ENVIRONMENTAL PROTECTION
MECHANISMS
There are three basic legal mechanisms for protecting the
environment in India: the Common Law, the Constitution, and
more recently, environmental statutes, particularly the Forest
(Conservation) Act of 1980.
A. Indian Common Law
Prior to 1970 and the beginnings of a statutory approach to
environmental protection, Indian common law derived from the British
legal system in place since the colonial era provided several avenues
for protecting the environment. Similar to the British and American
legal systems, Indian tort law recognizes nuisance, trespass,
negligence, and strict liability as the central causes of action available
for protecting the environment. A brief description of each right of
action is necessary to understand the overall framework of
environmental protection in India.
Common law based tort rules continue to operate under
Art.372 of Indian Constitution which ensured the
continuance of existing laws.
372. Continuance in force of existing laws and their
adaptation
(1) Notwithstanding the repeal by this Constitution of the
enactments referred to in Article 395 but subject to the other
provisions of this Constitution, all the laws in force in the
territory of India immediately before the commencement of
this Constitution, shall continue in force therein until altered
or repealed or amended by a competent Legislature or other
competent authority.
(2) For the purpose of bringing the provisions of any
law in force in the territory of India into accord with
the provisions of this Constitution, the President may
by order make such adaptations and modifications of
such law, whether by way of repeal or amendment, as
may be necessary or expedient, and provide that the
law shall, as from such date as may be specified in the
order, have effect subject to the adaptations and
modifications so made, and any such adaptation or
modification shall not be questioned in any court of
law.
In VELLORE CITIZENS’ WELFARE FORUM V
UNION OF INDIA, the Supreme Court traced the
source of the Constitutional and Statutory provisions
that protect the environment to the “inalienable
common law right” of every person to a clean
environment.
Jay Laxmi Salt Works(P)Ltd v State of Gujarat
Since the Indian legal system was founded on English
common law, the right to pollution free environment
was a part of the basic jurisprudence of the land.
1. Nuisance

The Indian common law divides nuisance into public


and private nuisance.

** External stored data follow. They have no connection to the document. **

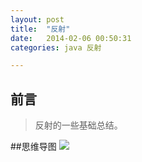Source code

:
 ```yaml
---
layout: post
title:  "反射"
date:   2014-02-06 00:50:31
categories: java 反射

---
```

## 前言
> 反射的一些基础总结。

##思维导图
![](http://7xt310.com2.z0.glb.clouddn.com/Java%E5%86%85%E5%AD%98%E6%A8%A1%E5%9E%8B.png)
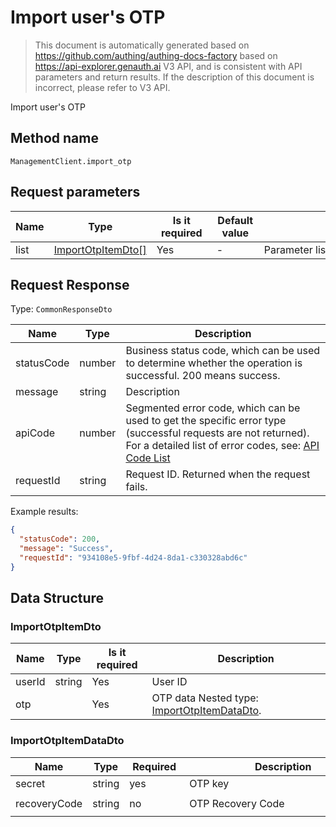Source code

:# Import user's OTP

<!--
Warning ⚠️:
Do not modify this document directly,
https://github.com/Authing/authing-docs-factory
Use this project to generate
-->

<LastUpdated />

> This document is automatically generated based on https://github.com/authing/authing-docs-factory based on https://api-explorer.genauth.ai V3 API, and is consistent with API parameters and return results. If the description of this document is incorrect, please refer to V3 API.

Import user's OTP

## Method name

`ManagementClient.import_otp`

## Request parameters

| Name | Type                                               | <div style="width:80px">Is it required</div> | <div style="width:60px">Default value</div> | <div style="width:300px">Description</div> | <div style="width:200px">Sample value</div> |
| ---- | -------------------------------------------------- | -------------------------------------------- | ------------------------------------------- | ------------------------------------------ | ------------------------------------------- |
| list | <a href="#ImportOtpItemDto">ImportOtpItemDto[]</a> | Yes                                          | -                                           | Parameter list                             |                                             |

## Request Response

Type: `CommonResponseDto`

| Name       | Type   | Description                                                                                                                                                                                                                                                                                                                                    |
| ---------- | ------ | ---------------------------------------------------------------------------------------------------------------------------------------------------------------------------------------------------------------------------------------------------------------------------------------------------------------------------------------------- |
| statusCode | number | Business status code, which can be used to determine whether the operation is successful. 200 means success.                                                                                                                                                                                                                                   |
| message    | string | Description                                                                                                                                                                                                                                                                                                                                    |
| apiCode    | number | Segmented error code, which can be used to get the specific error type (successful requests are not returned). For a detailed list of error codes, see: [API Code List](https://api-explorer.genauth.ai/?tag=group/%E5%BC%80%E5%8F%91%E5%87%86%E5%A4%87#tag/%E5%BC%80%E5%8F%91%E5%87%86%E5%A4%87/%E9%94%99%E8%AF%AF%E5%A4%84%E7%90%86/apiCode) |
| requestId  | string | Request ID. Returned when the request fails.                                                                                                                                                                                                                                                                                                   |

Example results:

```json
{
  "statusCode": 200,
  "message": "Success",
  "requestId": "934108e5-9fbf-4d24-8da1-c330328abd6c"
}
```

## Data Structure

### <a id="ImportOtpItemDto"></a> ImportOtpItemDto

| Name   | Type   | <div style="width:80px">Is it required</div> | <div style="width:300px">Description</div>                                      | <div style="width:200px">Sample value</div> |
| ------ | ------ | -------------------------------------------- | ------------------------------------------------------------------------------- | ------------------------------------------- |
| userId | string | Yes                                          | User ID                                                                         | `xxxx`                                      |
| otp    |        | Yes                                          | OTP data Nested type: <a href="#ImportOtpItemDataDto">ImportOtpItemDataDto</a>. |                                             |

### <a id="ImportOtpItemDataDto"></a> ImportOtpItemDataDto

| Name         | Type   | <div style="width:80px">Required</div> | <div style="width:300px">Description</div> | <div style="width:200px">Sample value</div> |
| ------------ | ------ | -------------------------------------- | ------------------------------------------ | ------------------------------------------- |
| secret       | string | yes                                    | OTP key                                    | `HZ2F6J3AGNAVSOTV`                          |
| recoveryCode | string | no                                     | OTP Recovery Code                          | `b471-8ec0-874a-087f-bccb-cd54`             |
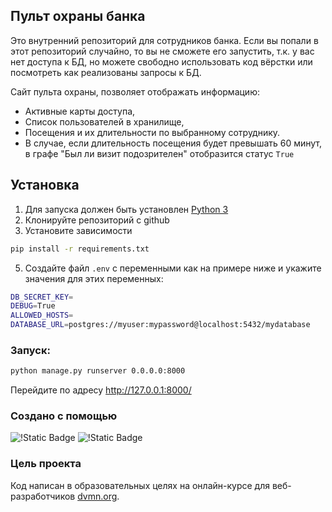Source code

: ## Пульт охраны банка

Это внутренний репозиторий для сотрудников банка. Если вы попали в этот репозиторий случайно, то вы не сможете его запустить, т.к. у вас нет доступа к БД, но можете свободно использовать код вёрстки или посмотреть как реализованы запросы к БД.

Сайт пульта охраны, позволяет отображать информацию:

-  Активные карты доступа,
-  Список пользователей в хранилище,
-  Посещения и их длительности по выбранному сотруднику.
-  В случае, если длительность посещения будет превышать 60 минут, в графе "Был ли визит подозрителен" отобразится статус `True`

## Установка

1. Для запуска должен быть установлен [Python 3](https://www.python.org/downloads/release/python-3124/)
2. Клонируйте репозиторий с github
3. Установите зависимости 
```bash
pip install -r requirements.txt
```
5. Создайте файл `.env` с переменными как на примере ниже и укажите значения для этих переменных:
```bash
DB_SECRET_KEY=
DEBUG=True
ALLOWED_HOSTS=
DATABASE_URL=postgres://myuser:mypassword@localhost:5432/mydatabase
```

### Запуск:

```bash
python manage.py runserver 0.0.0.0:8000
```
Перейдите по адресу http://127.0.0.1:8000/


### Создано с помощью 
![!Static Badge](https://img.shields.io/badge/Python-3.12-blue?style=flat-square)
![!Static Badge](https://img.shields.io/badge/Django-3.2.25-blue?style=flat-square
)


### Цель проекта

Код написан в образовательных целях на онлайн-курсе для веб-разработчиков [dvmn.org](https://dvmn.org/).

The law defines public nuisance,
which is both a tort and a crime, as “an unreasonable
interference with a right common to the general
public.” A member of the public, however, must show
special damages in order to create a private right of
action. As a result, environmental protection litigation
based on a public nuisance cause of action rarely
occurs.
Private nuisance is a tort defined as “the using or authorizing the use of
one’s property or of anything done under one’s control, so as to
injuriously affect an owner . . . of property by physically injuring his
property or by interfering . . . with his health, comfort or
convenience.” Most often, private nuisance claims arise as a result
of continuing unreasonable use of land.
Remedies for private nuisance include both damages and injunctions,
depending on the factual circumstances. The tort of nuisance hast
drawbacks in terms of environmental protection. A nuisance acion
generally requires the plaintiff to establish the reasonableness of the
defendant’s conduct, something notoriously difficult to prove in Indian
courts. Moreover, nuisance law application varies from jurisdiction to
jurisdiction in India and therefore consistent results for plaintiffs are
rare
J.C.Galstaun v Dunia Lal Seal (1905) 9 CWN 612.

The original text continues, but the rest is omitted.